Lexus RX 300 President · 204 CV (2003-2006)

2003
Gasolina
AWD
Automático 5v
Lexus RX - Vista 1
Lexus RX - Vista 2
Lexus RX - Vista 3
Lexus RX - Vista 4

Especificaciones y análisis del Lexus RX

Potencia

204CV

Par

283Nm

Consumo

12.2l/100

Emisiones

-g/km

0-100 km/h

9s

Vel. Máx.

200km/h

Peso

1835kg

Precio

62,735

Resumen técnico

Combustible

Gasolina

Transmisión

Automático 5v

Tracción

AWD

Plazas

5 / 5 puertas

Maletero

439 L

Depósito

72 L

Potencia

150 kW

Estado

Actual

Especificaciones técnicas

Motor

Potencia máxima204 CV / 150 kW
Par máximo283 Nm
Tipo de combustibleGasolina
TransmisiónAutomático 5v

Capacidades

Depósito72 L
Maletero439 L

Análisis detallado del Lexus RX 300 President · 204 CV (2003-2006)

Descripción general

El Lexus RX 300 de 2003 no es solo un coche, es la materialización del lujo silencioso y la fiabilidad japonesa en el naciente segmento de los SUV premium. En una época dominada por la robustez alemana, Lexus propuso una alternativa basada en la suavidad, el confort y una calidad de construcción que rozaba la obsesión. Este vehículo fue un pionero, un embajador del refinamiento que redefinió lo que un todocamino de lujo podía ser.

Experiencia de conducción

Conducir el RX 300 es como deslizarse sobre una alfombra de seda. El motor V6 de 204 caballos entrega su potencia de una forma tan lineal y silenciosa que la velocidad se gana sin esfuerzo ni drama. La transmisión automática de cinco velocidades es su cómplice perfecta, con cambios imperceptibles que priorizan la comodidad por encima de todo. No busques una respuesta deportiva; busca una sensación de aislamiento y serenidad absolutas. La suspensión neumática absorbe cada imperfección del asfalto, creando una burbuja de paz en su interior, mientras la tracción total permanente aporta una confianza inquebrantable en cualquier circunstancia.

Diseño y estética

Su diseño fue una bocanada de aire fresco, rompiendo con las formas cuadradas de sus contemporáneos. Con una línea de techo inclinada y unas ópticas afiladas, el RX 300 proyectaba una imagen dinámica y elegante que ha envejecido con una dignidad asombrosa. Por dentro, el habitáculo es un santuario de lujo. Cada material, desde el cuero de los asientos hasta las inserciones de madera, fue elegido y ensamblado con una precisión milimétrica. El espacio es generoso y la atmósfera invita a la calma, demostrando que el verdadero lujo no necesita gritar para hacerse notar.

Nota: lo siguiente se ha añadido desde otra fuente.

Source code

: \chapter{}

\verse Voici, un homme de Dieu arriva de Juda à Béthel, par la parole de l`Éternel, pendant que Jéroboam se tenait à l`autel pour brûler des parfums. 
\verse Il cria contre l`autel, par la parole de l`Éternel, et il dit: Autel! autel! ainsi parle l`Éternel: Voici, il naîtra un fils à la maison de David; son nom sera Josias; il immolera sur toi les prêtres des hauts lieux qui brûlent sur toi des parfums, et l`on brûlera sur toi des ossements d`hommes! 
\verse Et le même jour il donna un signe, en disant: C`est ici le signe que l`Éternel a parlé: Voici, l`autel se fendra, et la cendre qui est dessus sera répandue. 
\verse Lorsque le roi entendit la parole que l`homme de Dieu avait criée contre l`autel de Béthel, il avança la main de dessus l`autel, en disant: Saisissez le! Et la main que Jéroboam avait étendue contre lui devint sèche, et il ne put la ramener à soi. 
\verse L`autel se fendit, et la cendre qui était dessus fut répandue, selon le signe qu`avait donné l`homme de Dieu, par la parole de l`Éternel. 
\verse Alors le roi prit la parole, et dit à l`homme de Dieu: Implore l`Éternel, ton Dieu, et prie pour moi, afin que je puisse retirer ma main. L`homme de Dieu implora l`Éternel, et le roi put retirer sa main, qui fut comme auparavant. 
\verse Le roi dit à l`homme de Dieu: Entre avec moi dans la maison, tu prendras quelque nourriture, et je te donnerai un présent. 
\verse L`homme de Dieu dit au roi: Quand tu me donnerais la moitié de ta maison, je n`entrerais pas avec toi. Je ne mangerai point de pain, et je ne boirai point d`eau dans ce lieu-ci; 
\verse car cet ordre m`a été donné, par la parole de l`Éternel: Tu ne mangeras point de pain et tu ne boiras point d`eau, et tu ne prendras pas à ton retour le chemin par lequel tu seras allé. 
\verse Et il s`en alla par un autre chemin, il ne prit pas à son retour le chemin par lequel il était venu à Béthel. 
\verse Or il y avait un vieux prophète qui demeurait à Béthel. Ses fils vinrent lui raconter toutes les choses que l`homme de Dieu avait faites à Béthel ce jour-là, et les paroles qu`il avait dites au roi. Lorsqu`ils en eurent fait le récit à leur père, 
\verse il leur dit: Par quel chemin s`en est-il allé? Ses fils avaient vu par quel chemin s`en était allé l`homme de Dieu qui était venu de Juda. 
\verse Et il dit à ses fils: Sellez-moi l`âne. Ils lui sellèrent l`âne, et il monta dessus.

Tecnología y características

Para su tiempo, el RX 300 President era una proeza tecnológica. Fue uno de los primeros en integrar una pantalla táctil para el sistema de navegación y climatización, un elemento que hoy es estándar pero que entonces parecía ciencia ficción. El sistema de sonido Mark Levinson convertía el coche en una sala de conciertos privada, y los faros adaptativos que giraban en las curvas eran un toque de genialidad. Era tecnología pensada para hacer la vida más fácil y segura, no para abrumar, funcionando siempre con una fiabilidad impecable.

Competencia

En el campo de batalla de los SUV de lujo, el Lexus RX 300 se enfrentó a titanes como el BMW X5, que ofrecía una conducción más deportiva y directa, y el Mercedes-Benz ML, que jugaba la carta de la robustez y el prestigio de la estrella. También competía con el Volvo XC90, un referente en seguridad y espacio familiar. Frente a ellos, el Lexus no buscaba ganar en un circuito, sino en el día a día, conquistando a quienes valoraban un confort supremo, una calidad a prueba de bombas y una experiencia de propiedad libre de preocupaciones.

Conclusión

El Lexus RX 300 President es una obra maestra de la ingeniería del confort. Es un coche que te cuida, que te aísla del estrés del mundo exterior y que cumple sus promesas sin fallar. Aunque su consumo de combustible es elevado para los estándares actuales, lo compensa con una durabilidad legendaria y una sensación de bienestar que pocos coches pueden igualar. Es la elección perfecta para quien busca un refugio sobre ruedas, un compañero de viaje fiel que envejece como el buen vino, manteniendo intacta su esencia de lujo y serenidad.